My friend was still in bed when I finally decided to roust him at about 11 AM. Knowing that the crude lout slept _au natural_ (without skivvies for those of you who are French challenged)....I pounded on the door to his room and waited for him to start grumbling coherently. After a few minutes I heard him yell....'Oh sh*t! Get in here!!'. I opened the door to see my snake-hunting buddy standing in the middle of the floor gazing down at his crotch with fear in his eyes. Sitting on the floor next to his bed was the styrofoam cup....with a hole chewed completely through it. Yep....you guessed it....the poor lout had stripped out of his clothes and then gone to bed. When I woke him up he simply reached down...grabbed his undershorts from the floor....and pulled them on. It was only when he got them to waist level that he realized that he had an unwelcomed hitch-hiker....which was now firmly nestled up right against his testicles.

Needless to say....I wasn't in the slightest bit interested in helping him to remove said arachnid from his family jewels. I did stand ready with a set of forceps to snare the invertebrate offender once my mortified friend managed to coax it from his genitals. Moving slowly and very gingerly my friend managed to ease his shorts down to his knees....revealing a rather peeved looking solpugid. With a rapid flick of his hand he managed to send the 'bug' flying (and whacked the hell out of his balls in the process). Before the stunned beastie could react I quickly snagged it with the forceps and forcibly ejected it from the room.

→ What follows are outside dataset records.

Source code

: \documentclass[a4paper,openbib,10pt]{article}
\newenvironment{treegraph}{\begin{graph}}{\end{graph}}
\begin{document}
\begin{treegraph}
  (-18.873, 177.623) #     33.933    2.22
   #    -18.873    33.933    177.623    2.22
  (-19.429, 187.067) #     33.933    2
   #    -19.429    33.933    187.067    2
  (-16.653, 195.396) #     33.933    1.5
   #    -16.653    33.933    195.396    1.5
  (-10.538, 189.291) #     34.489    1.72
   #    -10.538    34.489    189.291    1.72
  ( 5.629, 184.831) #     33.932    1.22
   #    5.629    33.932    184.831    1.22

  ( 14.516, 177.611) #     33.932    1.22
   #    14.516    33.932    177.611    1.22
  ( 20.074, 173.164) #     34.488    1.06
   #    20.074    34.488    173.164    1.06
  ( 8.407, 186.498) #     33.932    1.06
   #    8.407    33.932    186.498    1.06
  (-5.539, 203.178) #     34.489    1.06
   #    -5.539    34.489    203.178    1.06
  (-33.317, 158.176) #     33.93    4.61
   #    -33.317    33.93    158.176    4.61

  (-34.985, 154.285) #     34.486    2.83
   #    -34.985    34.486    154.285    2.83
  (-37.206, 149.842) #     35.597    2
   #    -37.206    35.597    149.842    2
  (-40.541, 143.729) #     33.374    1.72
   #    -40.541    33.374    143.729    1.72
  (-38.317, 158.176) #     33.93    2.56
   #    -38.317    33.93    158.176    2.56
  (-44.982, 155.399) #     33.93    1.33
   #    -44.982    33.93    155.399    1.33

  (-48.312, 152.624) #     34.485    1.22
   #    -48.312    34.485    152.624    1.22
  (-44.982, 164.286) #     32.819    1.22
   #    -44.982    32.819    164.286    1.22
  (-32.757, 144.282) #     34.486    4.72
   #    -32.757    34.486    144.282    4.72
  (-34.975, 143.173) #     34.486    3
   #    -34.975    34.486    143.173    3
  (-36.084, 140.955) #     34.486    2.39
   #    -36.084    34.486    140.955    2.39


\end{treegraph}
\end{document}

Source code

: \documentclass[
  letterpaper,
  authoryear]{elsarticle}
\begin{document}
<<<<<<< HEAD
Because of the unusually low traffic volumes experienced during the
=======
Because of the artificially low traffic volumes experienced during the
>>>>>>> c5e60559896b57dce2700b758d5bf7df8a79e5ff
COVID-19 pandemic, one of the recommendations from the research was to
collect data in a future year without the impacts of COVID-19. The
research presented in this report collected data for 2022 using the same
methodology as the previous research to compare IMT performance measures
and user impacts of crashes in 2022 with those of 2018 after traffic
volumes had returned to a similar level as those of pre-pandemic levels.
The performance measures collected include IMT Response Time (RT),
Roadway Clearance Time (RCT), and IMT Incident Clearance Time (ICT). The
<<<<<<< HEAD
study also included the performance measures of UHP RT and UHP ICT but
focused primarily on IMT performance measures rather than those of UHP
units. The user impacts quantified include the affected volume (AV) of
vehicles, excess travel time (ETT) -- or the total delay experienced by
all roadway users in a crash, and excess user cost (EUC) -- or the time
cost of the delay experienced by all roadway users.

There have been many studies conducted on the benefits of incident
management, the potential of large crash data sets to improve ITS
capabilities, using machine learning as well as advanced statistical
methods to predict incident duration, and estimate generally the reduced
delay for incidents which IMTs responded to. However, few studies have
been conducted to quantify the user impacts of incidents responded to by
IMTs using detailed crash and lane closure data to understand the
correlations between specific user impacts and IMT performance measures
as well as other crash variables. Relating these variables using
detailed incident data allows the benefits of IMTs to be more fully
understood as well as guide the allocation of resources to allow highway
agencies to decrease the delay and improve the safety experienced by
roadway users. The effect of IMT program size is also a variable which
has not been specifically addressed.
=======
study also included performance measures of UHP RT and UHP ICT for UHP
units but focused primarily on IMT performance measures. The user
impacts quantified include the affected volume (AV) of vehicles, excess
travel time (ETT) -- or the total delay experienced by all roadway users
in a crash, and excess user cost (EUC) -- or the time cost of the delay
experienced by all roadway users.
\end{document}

This is a true story.....never underestimate the chelicera power of a solpugid. I can only imagine the damage it would have done had my friend not exercised really good judgement while extricating himself from that situation. I shudder to think how I would have reacted if the damned thing had been sitting on MY testicles!!! Yeeeeeeesh!!!


----------



## piranha45 (Apr 8, 2003)

eeeeesh


----------



## Kreth 10RBP (Dec 5, 2003)

Fruitbat said:


> I have a fun story to relate concerning a solpugid....
> 
> Back in the early '70s...in the days of the Great West Texas _Lampropeltis mexicana_ gatherings around the Big Bend National Park...a friend of mine captured a large (3 inch) solpugid crossing the road at night while we were out snake collecting. Having no suitable container for the fearsome arachnid, he scooped it into a styrofoam cup and covered the open top tightly. When we returned to the Study Butte Motel late that night after hours of cruising the area's roads we were both pretty tired so we grabbed our captives (a number of pillow cases containing reptiles and the cup containing the solpugid), took them to his room and set them on a chair next to his bed. I adjourned to my own room and slept soundly.
> 
> ...


 god... for any of you that are into extreme human abuse, you know that a self inflicted blow to the testicles (after the first time) is something that only should happen in the case of life or death... i remember the first time i tried it... it was dark in my room and the only thing i could think about was the pain... although your situation might have been advantageous to kick him sqaure in the nuts and say you were aiming for the spider


----------



## Atlanta Braves Baby! (Mar 12, 2003)

Damn that thing is scary!


----------



## Kory (Jun 5, 2003)

lol that is some funny stuff fruitbat.


----------



## thePACK (Jan 3, 2003)

all cleaned up and ready for business..proceed


----------



## Atlanta Braves Baby! (Mar 12, 2003)

Holly old thread


----------



## devildog/usmc (May 7, 2005)

brings back some memories


----------



## devildog/usmc (May 7, 2005)

when you go to iraq they give you a in country brief. one of the topics is camel spiders .if a camel spider bites you ,you would never feel it.it has two set of fangs one for eating and one that injects something that makes the bite go numb.my buddy got bit in the back and didnt know it till someone saw it.the bite kinda looks like the skin is rotting. we would find these spider in mouse traps all the time. a couple of times we would put camel spiders with scorpions.the spiders would always kill the scorpions


----------